Method and apparatus for extending the life of matrix addressed emissive display devices

1. A method of reducing luminance decay of emissive elements in a matrix addressed emissive display device, the method comprising: generating in a graphics engine control data corresponding to a static image to be displayed and generating drive signals as a function of the control data in a drive circuit, wherein the control data defines an image origin of the static image with respect to a display origin; providing the drive signals to the matrix to thereby energize the corresponding emissive display elements of the matrix in order to display the static image on the matrix; and altering in the graphics engine the control data, substantially continuously, such that the drive signals are substantially continuously altered to thereby substantially continuously move the static image on the matrix in a manner which is substantially undetectable to viewers of the display device, wherein the control data is altered by redefining the image origin of the static image with respect to the display origin, wherein providing the drive signals to the matrix further comprises providing the drive signals to a field effect display matrix in order to display the static image on the matrix.

2. The method of claim 1 wherein generating control data corresponding to the static image to be displayed on the matrix of individually addressable emissive display elements further comprises: defining the image origin for the static image; assigning the image origin for the static image to an emissive display element in the matrix; and generating the control data for each emissive display element in the matrix based upon its respective position relative to the emissive display element to which the image origin has been assigned.

3. The method of claim 2 , wherein assigning the image origin further comprises initially assigning the image origin for the static image to the display origin.

4. The method of claim 3 , wherein altering the control data further comprises reassigning the image origin for the static image to a different emissive display element in the matrix such that the image origin moves relative to the display origin.

5. A matrix addressed emissive display device, comprising: a matrix of individually addressable emissive display elements; a graphics engine adapted to generate control data corresponding to a static image to be displayed on the matrix; and display drive circuitry coupled to the graphics engine and adapted to generate drive signals as a function of the control data, the drive signals being provided to the matrix to thereby energize the corresponding emissive display elements of the matrix in order to display the static image on the matrix, wherein the graphics engine alters the control data, substantially continuously, such that the drive signals are substantially continuously altered to thereby substantially continuously move the static image on the matrix in a manner which is substantially undetectable to viewers of the display device, and wherein the matrix is a field effect display matrix.

6. The matrix addressed emissive display device of claim 5 , wherein the graphics engine is adapted to define an image origin for the static image and to assign the image origin for the static image to an emissive display element in the matrix, the graphics engine is further adapted to generate control data for each emissive display element in the matrix based upon its respective position relative to the emissive display element to which the image origin has been assigned.

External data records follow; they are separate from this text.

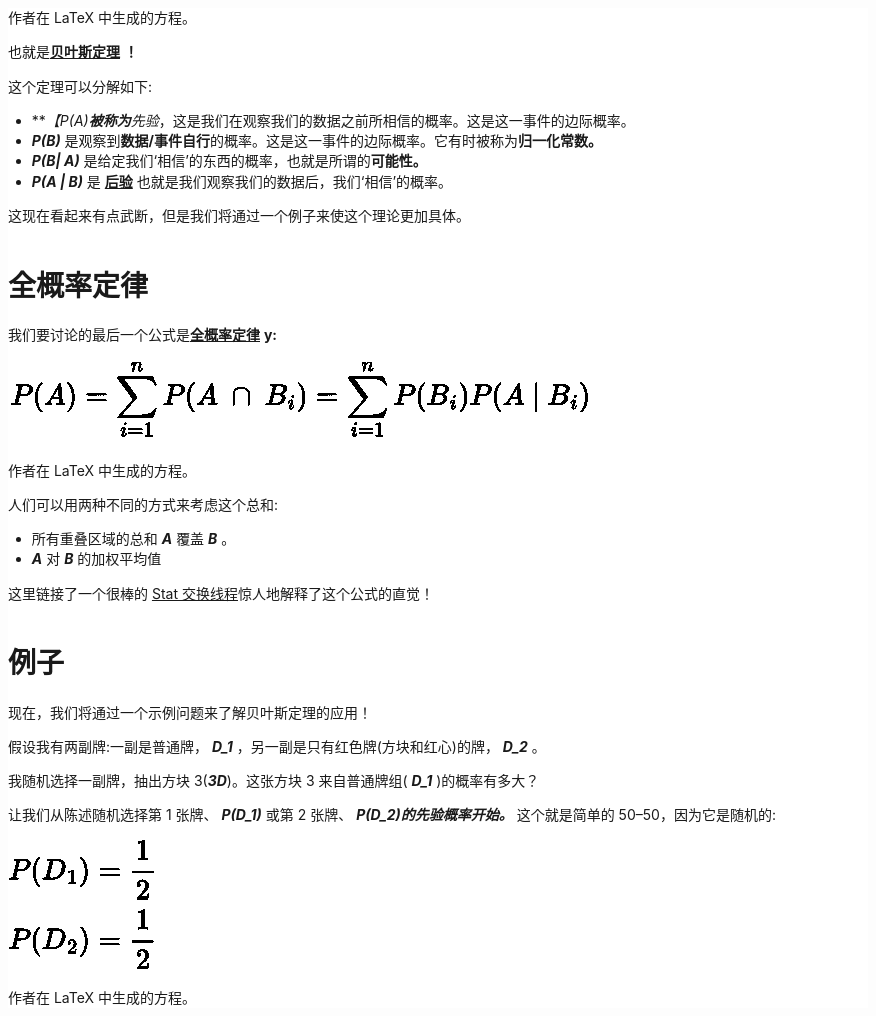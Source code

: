 作者在 LaTeX 中生成的方程。

也就是[**贝叶斯定理**](https://en.wikipedia.org/wiki/Bayes%27_theorem) **！**

这个定理可以分解如下:

*   ***【P(A)***被称为**先验**，这是我们在观察我们的数据之前所相信的概率。这是这一事件的边际概率。
*   ***P(B)*** 是观察到**数据/事件自行**的概率。这是这一事件的边际概率。它有时被称为**归一化常数。**
*   ***P(B| A)*** 是给定我们‘相信’的东西的概率，也就是所谓的**可能性。**
*   ***P(A | B)*** 是 [**后验**](https://en.wikipedia.org/wiki/Posterior_probability) 也就是我们观察我们的数据后，我们‘相信’的概率。

这现在看起来有点武断，但是我们将通过一个例子来使这个理论更加具体。

# 全概率定律

我们要讨论的最后一个公式是[**全概率定律**](https://en.wikipedia.org/wiki/Law_of_total_probability) **y:**

![](img/aa4654b28d4cd17428e6071ce41141bb.png)

作者在 LaTeX 中生成的方程。

人们可以用两种不同的方式来考虑这个总和:

*   所有重叠区域的总和 ***A*** 覆盖 ***B*** 。
*   ***A*** 对 ***B*** 的加权平均值

这里链接了一个很棒的 [Stat 交换线程](https://math.stackexchange.com/questions/1125413/law-of-total-probability-explanation)惊人地解释了这个公式的直觉！

# 例子

现在，我们将通过一个示例问题来了解贝叶斯定理的应用！

假设我有两副牌:一副是普通牌， ***D_1*** ，另一副是只有红色牌(方块和红心)的牌， ***D_2*** 。

我随机选择一副牌，抽出方块 3(***3D***)。这张方块 3 来自普通牌组( ***D_1*** )的概率有多大？

让我们从陈述随机选择第 1 张牌、 ***P(D_1)*** 或第 2 张牌、 ***P(D_2)的先验概率开始。*** 这个就是简单的 50–50，因为它是随机的:

![](img/1ecfa56274f5a2b3c90551fa034c3c39.png)

作者在 LaTeX 中生成的方程。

7. The matrix addressed emissive display device of claim 6 , wherein the graphics engine is adapted to initially assign the image origin for the static image to a display origin.

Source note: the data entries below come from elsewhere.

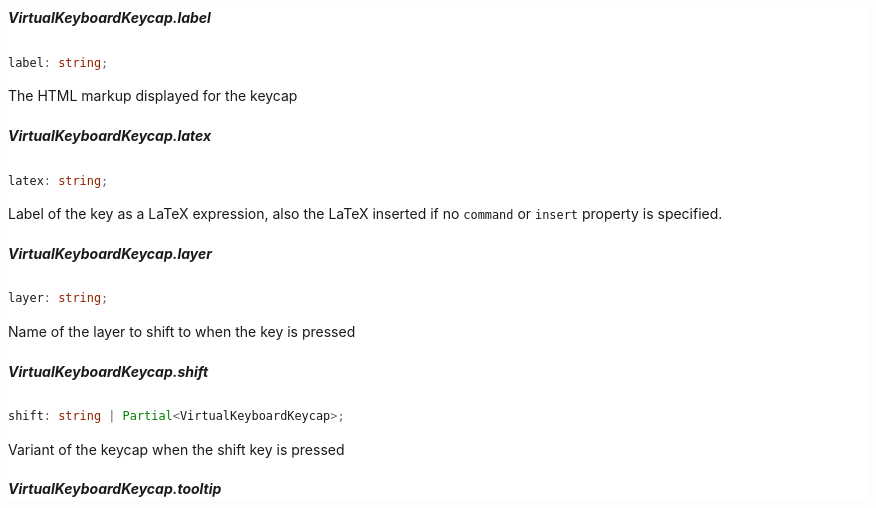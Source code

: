 </MemberCard>

<a id="label" name="label"></a>

<MemberCard>

##### VirtualKeyboardKeycap.label

```ts
label: string;
```

The HTML markup displayed for the keycap

</MemberCard>

<a id="latex" name="latex"></a>

<MemberCard>

##### VirtualKeyboardKeycap.latex

```ts
latex: string;
```

Label of the key as a LaTeX expression, also the LaTeX
inserted if no `command` or `insert` property is specified.

</MemberCard>

<a id="layer" name="layer"></a>

<MemberCard>

##### VirtualKeyboardKeycap.layer

```ts
layer: string;
```

Name of the layer to shift to when the key is pressed

</MemberCard>

<a id="shift" name="shift"></a>

<MemberCard>

##### VirtualKeyboardKeycap.shift

```ts
shift: string | Partial<VirtualKeyboardKeycap>;
```

Variant of the keycap when the shift key is pressed

</MemberCard>

<a id="tooltip" name="tooltip"></a>

<MemberCard>

##### VirtualKeyboardKeycap.tooltip
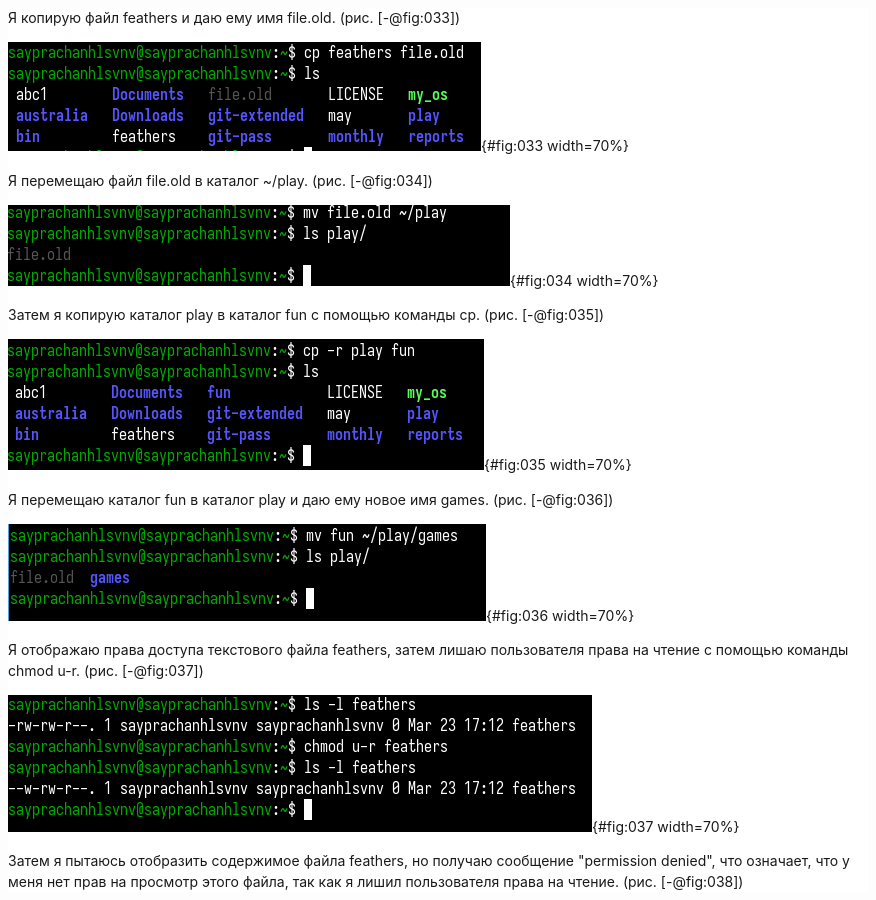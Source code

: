 Я копирую файл feathers и даю ему имя file.old. (рис. [-@fig:033])

![Копирование файла](image/pic/33.png){#fig:033 width=70%}

Я перемещаю файл file.old в каталог ~/play. (рис. [-@fig:034])

![Перемещение файла](image/pic/34.png){#fig:034 width=70%}

Затем я копирую каталог play в каталог fun с помощью команды cp. (рис. [-@fig:035])

![Копирование каталога](image/pic/35.png){#fig:035 width=70%}

Я перемещаю каталог fun в каталог play и даю ему новое имя games. (рис. [-@fig:036])

![Перемещение каталога](image/pic/36.png){#fig:036 width=70%}

Я отображаю права доступа текстового файла feathers, затем лишаю пользователя права на чтение с помощью команды chmod u-r. (рис. [-@fig:037])

![удалить права доступа к файлам](image/pic/37.png){#fig:037 width=70%}

Затем я пытаюсь отобразить содержимое файла feathers, но получаю сообщение "permission denied", что означает, что у меня нет прав на просмотр этого файла, так как я лишил пользователя права на чтение. (рис. [-@fig:038])

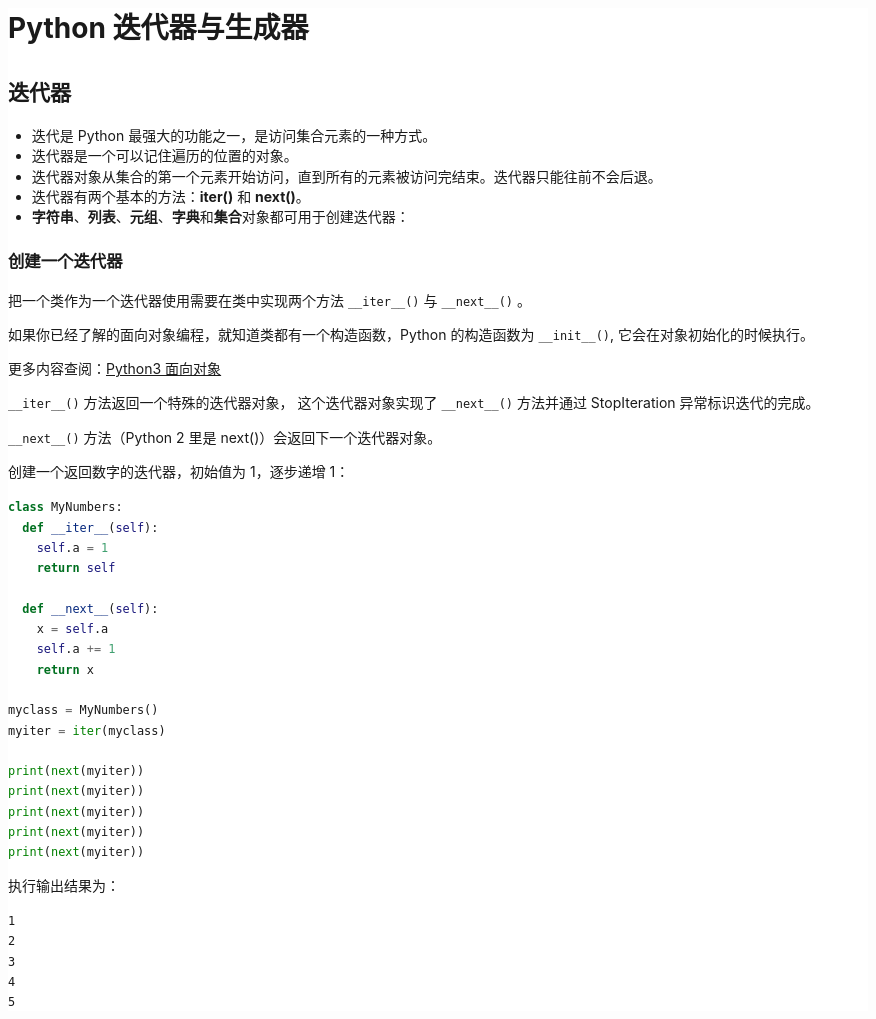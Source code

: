 # Python 迭代器与生成器

## 迭代器

- 迭代是 Python 最强大的功能之一，是访问集合元素的一种方式。
- 迭代器是一个可以记住遍历的位置的对象。
- 迭代器对象从集合的第一个元素开始访问，直到所有的元素被访问完结束。迭代器只能往前不会后退。
- 迭代器有两个基本的方法：**iter()** 和 **next()**。
- **字符串**、**列表**、**元组**、**字典**和**集合**对象都可用于创建迭代器：

### 创建一个迭代器

把一个类作为一个迭代器使用需要在类中实现两个方法 `__iter__()` 与 `__next__()` 。

如果你已经了解的面向对象编程，就知道类都有一个构造函数，Python 的构造函数为 `__init__()`, 它会在对象初始化的时候执行。

更多内容查阅：[Python3 面向对象](https://www.runoob.com/python3/python3-class.html)

`__iter__()` 方法返回一个特殊的迭代器对象， 这个迭代器对象实现了 `__next__()` 方法并通过 StopIteration 异常标识迭代的完成。

`__next__()` 方法（Python 2 里是 next()）会返回下一个迭代器对象。

创建一个返回数字的迭代器，初始值为 1，逐步递增 1：

```python
class MyNumbers:
  def __iter__(self):
    self.a = 1
    return self
 
  def __next__(self):
    x = self.a
    self.a += 1
    return x
 
myclass = MyNumbers()
myiter = iter(myclass)
 
print(next(myiter))
print(next(myiter))
print(next(myiter))
print(next(myiter))
print(next(myiter))
```

执行输出结果为：

```
1
2
3
4
5
```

8. The matrix addressed emissive display device of claim 7 , wherein the graphics engine is further adapted to alter the control data to substantially continuously move the static image on the matrix by substantially continuously reassigning the image origin for the static image to a different emissive display element in the matrix such that the image origin moves relative to the display origin.

9. A matrix addressed emissive display device, comprising: a matrix of individually addressable emissive display elements; and graphics means for controlling the matrix to display a static image on the matrix and to substantially continuously move the static image on the matrix in a manner which is substantially undetectable to viewers of the display, device wherein the graphic means includes a graphic engine means for generating control data associated with the static image, the image having an image origin and wherein the graphics means includes a display driver means for driving the display elements in response to the graphic engine means, wherein the graphic engine means redefines the image origin to move the static image, wherein the matrix is a field effect display matrix.

10. The matrix addressed emissive display device of claim 9 , wherein the graphics means is adapted to define the image origin for the static image and to assign the image origin for the static image to an emissive display element in the matrix, the graphics means further adapted to generate control data for each emissive display element in the matrix based upon its respective position relative to the emissive display element to which the image origin has been assigned.

11. The matrix addressed emissive display device of claim 10 , wherein the graphics means is adapted to initially assign the image origin for the static image to a display origin and wherein the graphics means is further adapted to alter the control data to substantially continuously move the static image on the matrix by substantially continuously reassigning the image origin for the static image to a different emissive display element in the matrix such that the image origin moves relative to the display origin.